## Supplied data
• • • • • • •
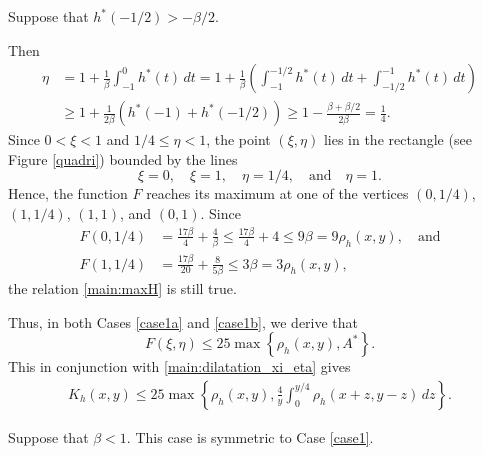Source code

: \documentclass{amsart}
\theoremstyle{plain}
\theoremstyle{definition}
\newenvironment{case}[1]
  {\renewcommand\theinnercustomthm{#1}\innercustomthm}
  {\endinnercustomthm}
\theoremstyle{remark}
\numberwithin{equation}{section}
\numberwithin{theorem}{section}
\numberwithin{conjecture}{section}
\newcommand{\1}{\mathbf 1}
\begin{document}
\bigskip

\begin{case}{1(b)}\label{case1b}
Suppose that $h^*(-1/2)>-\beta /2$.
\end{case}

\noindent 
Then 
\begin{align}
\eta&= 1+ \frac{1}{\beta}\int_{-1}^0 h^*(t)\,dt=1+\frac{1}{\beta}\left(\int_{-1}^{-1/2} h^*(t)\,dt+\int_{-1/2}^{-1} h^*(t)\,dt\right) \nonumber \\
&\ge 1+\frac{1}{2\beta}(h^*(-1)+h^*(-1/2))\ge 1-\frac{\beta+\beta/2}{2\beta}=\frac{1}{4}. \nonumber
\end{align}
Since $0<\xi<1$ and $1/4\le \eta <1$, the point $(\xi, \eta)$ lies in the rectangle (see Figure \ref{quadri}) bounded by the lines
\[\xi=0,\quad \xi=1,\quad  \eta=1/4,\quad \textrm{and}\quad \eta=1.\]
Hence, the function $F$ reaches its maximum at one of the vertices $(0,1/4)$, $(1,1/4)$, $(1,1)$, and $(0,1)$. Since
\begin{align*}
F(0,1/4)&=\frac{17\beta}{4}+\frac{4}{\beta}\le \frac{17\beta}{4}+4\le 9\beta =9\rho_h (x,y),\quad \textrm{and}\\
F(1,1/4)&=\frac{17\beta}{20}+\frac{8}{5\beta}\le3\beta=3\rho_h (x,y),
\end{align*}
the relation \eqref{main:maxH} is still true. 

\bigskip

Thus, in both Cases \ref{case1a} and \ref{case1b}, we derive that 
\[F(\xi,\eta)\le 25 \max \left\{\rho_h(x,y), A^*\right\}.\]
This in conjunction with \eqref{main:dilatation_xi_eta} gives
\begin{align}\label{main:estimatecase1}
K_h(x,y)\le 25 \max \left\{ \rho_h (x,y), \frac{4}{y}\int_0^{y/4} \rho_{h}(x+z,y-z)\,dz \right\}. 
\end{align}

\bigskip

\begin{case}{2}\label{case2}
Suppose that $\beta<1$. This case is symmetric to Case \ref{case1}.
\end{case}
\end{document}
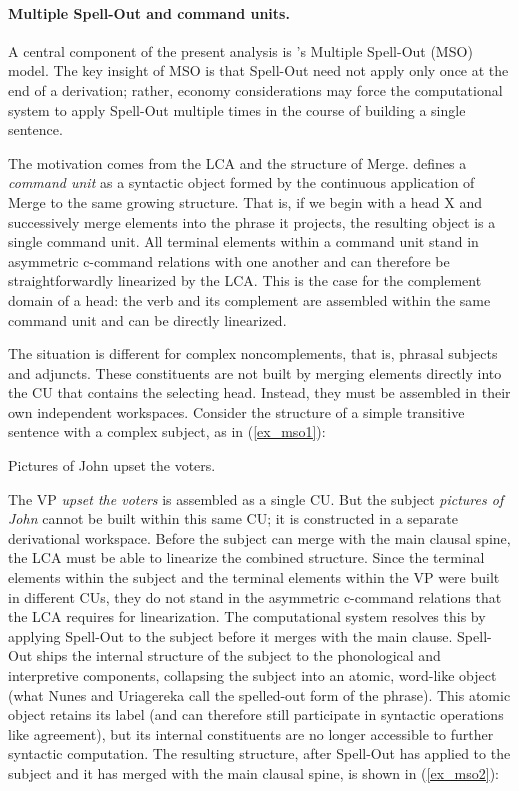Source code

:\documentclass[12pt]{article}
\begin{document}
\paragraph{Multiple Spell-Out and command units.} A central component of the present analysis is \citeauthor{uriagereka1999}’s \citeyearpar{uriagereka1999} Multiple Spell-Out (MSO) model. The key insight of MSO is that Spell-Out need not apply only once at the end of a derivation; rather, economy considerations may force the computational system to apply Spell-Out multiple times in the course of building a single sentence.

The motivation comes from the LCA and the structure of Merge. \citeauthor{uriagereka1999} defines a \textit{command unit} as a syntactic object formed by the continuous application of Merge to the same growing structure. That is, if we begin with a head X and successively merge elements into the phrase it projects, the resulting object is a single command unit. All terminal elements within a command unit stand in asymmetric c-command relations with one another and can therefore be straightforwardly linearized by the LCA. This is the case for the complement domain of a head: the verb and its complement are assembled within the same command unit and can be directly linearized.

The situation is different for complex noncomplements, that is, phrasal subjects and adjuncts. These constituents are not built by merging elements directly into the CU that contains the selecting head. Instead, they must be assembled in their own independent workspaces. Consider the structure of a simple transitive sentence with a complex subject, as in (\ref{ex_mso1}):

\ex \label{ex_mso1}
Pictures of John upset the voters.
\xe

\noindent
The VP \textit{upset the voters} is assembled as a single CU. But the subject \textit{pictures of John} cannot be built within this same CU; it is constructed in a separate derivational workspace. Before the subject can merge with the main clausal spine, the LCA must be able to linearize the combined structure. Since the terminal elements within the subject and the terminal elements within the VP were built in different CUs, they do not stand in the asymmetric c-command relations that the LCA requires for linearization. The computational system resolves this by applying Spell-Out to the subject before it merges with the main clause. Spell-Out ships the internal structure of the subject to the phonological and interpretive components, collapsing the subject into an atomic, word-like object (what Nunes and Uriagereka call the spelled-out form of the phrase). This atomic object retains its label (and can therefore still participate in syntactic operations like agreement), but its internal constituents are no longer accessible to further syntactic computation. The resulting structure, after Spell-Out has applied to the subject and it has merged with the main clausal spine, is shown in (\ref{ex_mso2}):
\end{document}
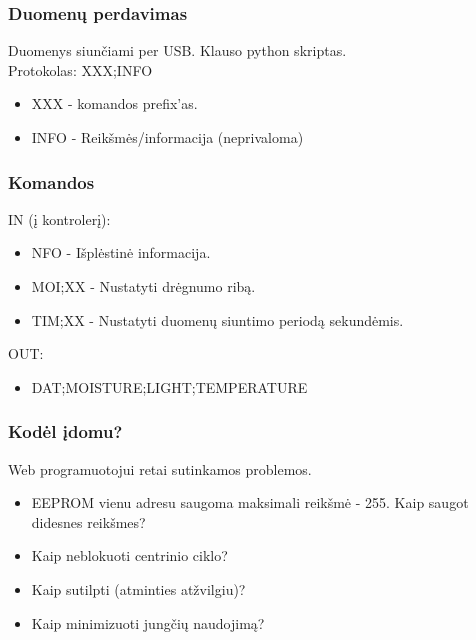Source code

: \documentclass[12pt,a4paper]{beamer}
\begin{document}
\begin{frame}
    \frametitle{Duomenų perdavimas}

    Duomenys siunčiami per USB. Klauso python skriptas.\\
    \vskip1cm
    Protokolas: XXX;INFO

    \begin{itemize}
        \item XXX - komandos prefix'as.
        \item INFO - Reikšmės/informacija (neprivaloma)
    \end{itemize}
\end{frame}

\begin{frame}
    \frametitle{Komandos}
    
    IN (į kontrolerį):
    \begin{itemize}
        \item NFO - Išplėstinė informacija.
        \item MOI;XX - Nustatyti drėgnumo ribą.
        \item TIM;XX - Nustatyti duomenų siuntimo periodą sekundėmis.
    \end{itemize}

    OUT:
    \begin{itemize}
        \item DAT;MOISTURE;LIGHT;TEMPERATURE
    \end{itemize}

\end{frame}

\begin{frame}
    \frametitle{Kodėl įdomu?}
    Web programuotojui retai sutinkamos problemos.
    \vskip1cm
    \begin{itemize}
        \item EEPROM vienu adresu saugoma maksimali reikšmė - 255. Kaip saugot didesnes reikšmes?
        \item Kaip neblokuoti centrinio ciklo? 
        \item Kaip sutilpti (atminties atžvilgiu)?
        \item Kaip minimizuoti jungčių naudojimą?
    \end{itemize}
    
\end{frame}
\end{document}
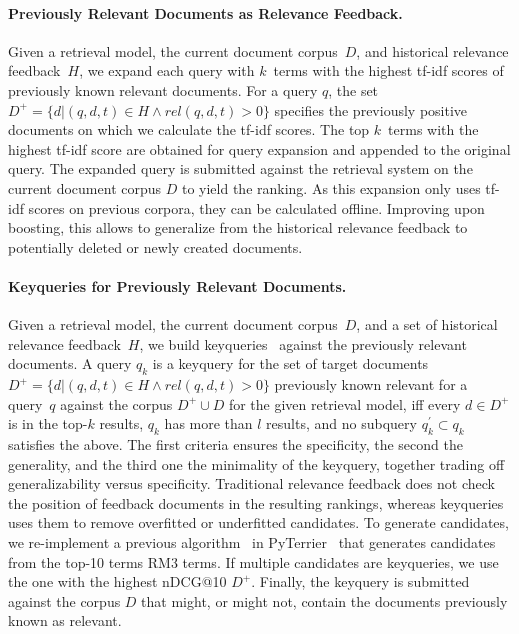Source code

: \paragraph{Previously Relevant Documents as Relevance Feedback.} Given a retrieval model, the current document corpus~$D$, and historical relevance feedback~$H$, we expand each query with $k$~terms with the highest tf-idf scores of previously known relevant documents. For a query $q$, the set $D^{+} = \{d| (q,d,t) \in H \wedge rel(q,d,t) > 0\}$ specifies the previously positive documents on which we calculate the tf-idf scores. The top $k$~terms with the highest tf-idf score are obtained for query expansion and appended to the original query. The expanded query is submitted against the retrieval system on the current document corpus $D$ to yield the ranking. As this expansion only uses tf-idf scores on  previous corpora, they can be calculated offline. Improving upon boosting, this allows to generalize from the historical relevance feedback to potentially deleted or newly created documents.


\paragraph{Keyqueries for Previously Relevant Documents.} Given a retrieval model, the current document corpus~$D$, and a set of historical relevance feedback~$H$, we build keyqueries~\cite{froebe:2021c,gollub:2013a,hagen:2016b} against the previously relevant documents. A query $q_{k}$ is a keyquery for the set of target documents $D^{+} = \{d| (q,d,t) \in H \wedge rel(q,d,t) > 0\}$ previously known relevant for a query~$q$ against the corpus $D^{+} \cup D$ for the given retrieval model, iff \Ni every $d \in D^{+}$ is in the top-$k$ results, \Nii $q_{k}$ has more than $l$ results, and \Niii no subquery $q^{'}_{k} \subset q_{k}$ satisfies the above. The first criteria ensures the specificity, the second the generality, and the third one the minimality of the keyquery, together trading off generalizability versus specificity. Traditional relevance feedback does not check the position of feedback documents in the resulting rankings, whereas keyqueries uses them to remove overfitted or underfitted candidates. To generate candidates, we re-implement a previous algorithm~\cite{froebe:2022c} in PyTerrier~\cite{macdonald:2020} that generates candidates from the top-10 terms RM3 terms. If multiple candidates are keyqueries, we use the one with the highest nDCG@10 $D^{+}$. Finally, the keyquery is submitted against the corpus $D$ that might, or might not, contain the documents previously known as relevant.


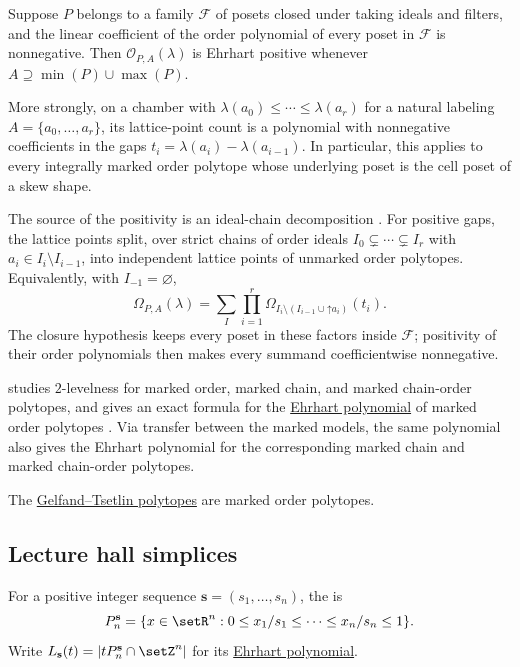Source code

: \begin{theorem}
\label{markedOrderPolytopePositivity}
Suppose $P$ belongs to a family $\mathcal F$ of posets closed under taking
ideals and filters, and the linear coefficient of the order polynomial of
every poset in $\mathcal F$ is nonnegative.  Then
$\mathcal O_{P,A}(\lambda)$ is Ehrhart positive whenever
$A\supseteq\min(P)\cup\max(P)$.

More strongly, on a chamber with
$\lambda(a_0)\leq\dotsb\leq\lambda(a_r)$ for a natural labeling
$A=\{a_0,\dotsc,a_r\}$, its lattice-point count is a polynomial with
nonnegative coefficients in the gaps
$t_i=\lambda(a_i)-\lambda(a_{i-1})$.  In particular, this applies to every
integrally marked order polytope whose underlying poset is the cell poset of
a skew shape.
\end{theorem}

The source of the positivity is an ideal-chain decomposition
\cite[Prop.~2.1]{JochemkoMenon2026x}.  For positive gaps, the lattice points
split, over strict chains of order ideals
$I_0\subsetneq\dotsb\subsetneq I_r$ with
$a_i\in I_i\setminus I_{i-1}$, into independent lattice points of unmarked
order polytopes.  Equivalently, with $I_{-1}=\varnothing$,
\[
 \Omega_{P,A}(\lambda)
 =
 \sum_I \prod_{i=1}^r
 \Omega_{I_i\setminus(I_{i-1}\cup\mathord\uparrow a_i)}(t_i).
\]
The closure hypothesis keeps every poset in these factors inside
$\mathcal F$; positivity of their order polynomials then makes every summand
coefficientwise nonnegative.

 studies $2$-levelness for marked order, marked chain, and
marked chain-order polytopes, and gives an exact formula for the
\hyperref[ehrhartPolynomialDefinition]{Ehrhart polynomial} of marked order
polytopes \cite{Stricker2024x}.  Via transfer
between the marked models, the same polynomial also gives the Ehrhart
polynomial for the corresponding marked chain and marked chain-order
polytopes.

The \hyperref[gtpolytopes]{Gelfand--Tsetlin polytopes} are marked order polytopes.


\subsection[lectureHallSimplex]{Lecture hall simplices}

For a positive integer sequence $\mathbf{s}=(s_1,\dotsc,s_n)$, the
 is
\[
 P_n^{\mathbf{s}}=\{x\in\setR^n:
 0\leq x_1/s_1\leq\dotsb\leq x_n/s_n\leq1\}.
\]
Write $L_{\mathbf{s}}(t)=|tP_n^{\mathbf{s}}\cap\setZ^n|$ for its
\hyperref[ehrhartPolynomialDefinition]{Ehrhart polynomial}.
• • • • • • •
In your answer, include only the lines above starting at the line that holds "a polynomial with" and ending at the line that holds "a skew shape.", copied exactly.

## Exercise solution
$A=\{a_0,\dotsc,a_r\}$, its lattice-point count is a polynomial with
nonnegative coefficients in the gaps
$t_i=\lambda(a_i)-\lambda(a_{i-1})$.  In particular, this applies to every
integrally marked order polytope whose underlying poset is the cell poset of
a skew shape.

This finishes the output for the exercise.